TASK DESCRIPTION
Below are some records. Return exactly the lines from the one containing "decimal format |" through the one containing "is 60 seconds", both included, and only those.

INPUT DATA
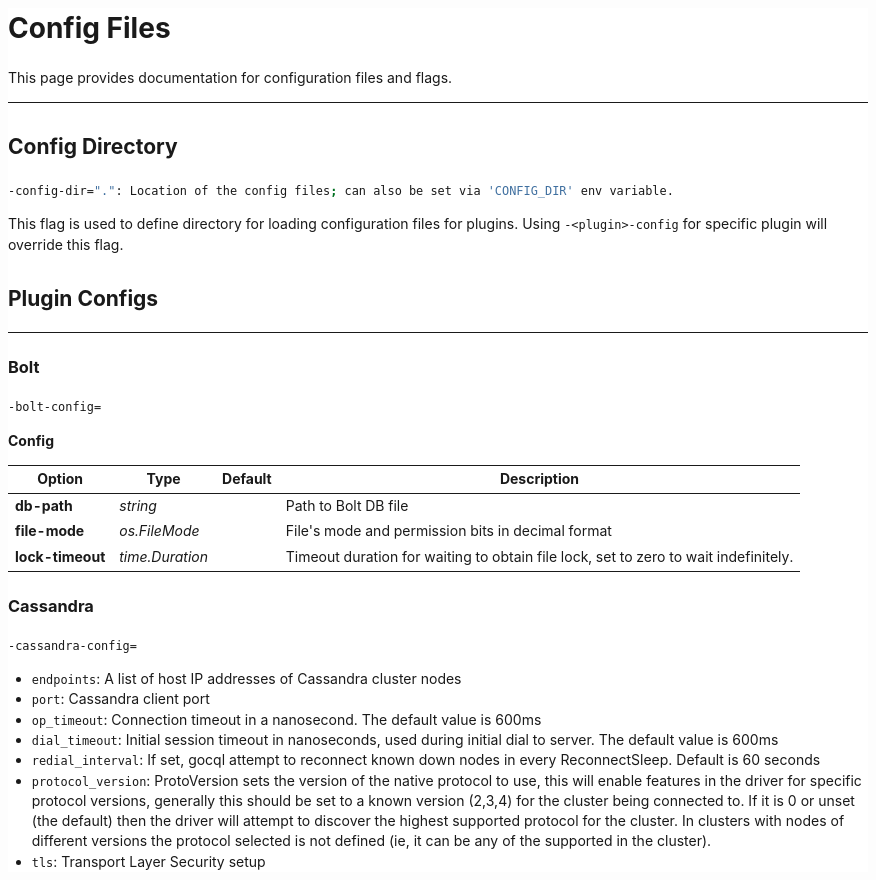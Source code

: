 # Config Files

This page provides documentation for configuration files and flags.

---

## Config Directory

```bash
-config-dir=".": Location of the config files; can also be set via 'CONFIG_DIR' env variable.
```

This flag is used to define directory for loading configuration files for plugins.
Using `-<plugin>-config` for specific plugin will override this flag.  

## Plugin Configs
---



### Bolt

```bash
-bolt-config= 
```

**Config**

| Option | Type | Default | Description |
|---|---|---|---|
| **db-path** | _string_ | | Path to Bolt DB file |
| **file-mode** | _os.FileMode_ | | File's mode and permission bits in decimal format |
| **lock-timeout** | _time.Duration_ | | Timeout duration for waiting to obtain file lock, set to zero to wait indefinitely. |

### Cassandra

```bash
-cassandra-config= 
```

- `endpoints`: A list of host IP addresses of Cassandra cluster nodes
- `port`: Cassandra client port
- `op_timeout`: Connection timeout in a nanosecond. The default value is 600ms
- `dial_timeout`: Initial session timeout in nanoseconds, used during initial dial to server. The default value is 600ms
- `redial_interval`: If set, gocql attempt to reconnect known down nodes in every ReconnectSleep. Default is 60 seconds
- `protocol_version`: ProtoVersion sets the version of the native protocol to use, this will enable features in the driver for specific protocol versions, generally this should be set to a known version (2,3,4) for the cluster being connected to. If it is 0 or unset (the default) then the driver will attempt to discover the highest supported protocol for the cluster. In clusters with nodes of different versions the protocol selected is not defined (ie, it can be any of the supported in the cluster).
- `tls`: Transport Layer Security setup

EXPECTED OUTPUT
| **file-mode** | _os.FileMode_ | | File's mode and permission bits in decimal format |
| **lock-timeout** | _time.Duration_ | | Timeout duration for waiting to obtain file lock, set to zero to wait indefinitely. |

### Cassandra

```bash
-cassandra-config= 
```

- `endpoints`: A list of host IP addresses of Cassandra cluster nodes
- `port`: Cassandra client port
- `op_timeout`: Connection timeout in a nanosecond. The default value is 600ms
- `dial_timeout`: Initial session timeout in nanoseconds, used during initial dial to server. The default value is 600ms
- `redial_interval`: If set, gocql attempt to reconnect known down nodes in every ReconnectSleep. Default is 60 seconds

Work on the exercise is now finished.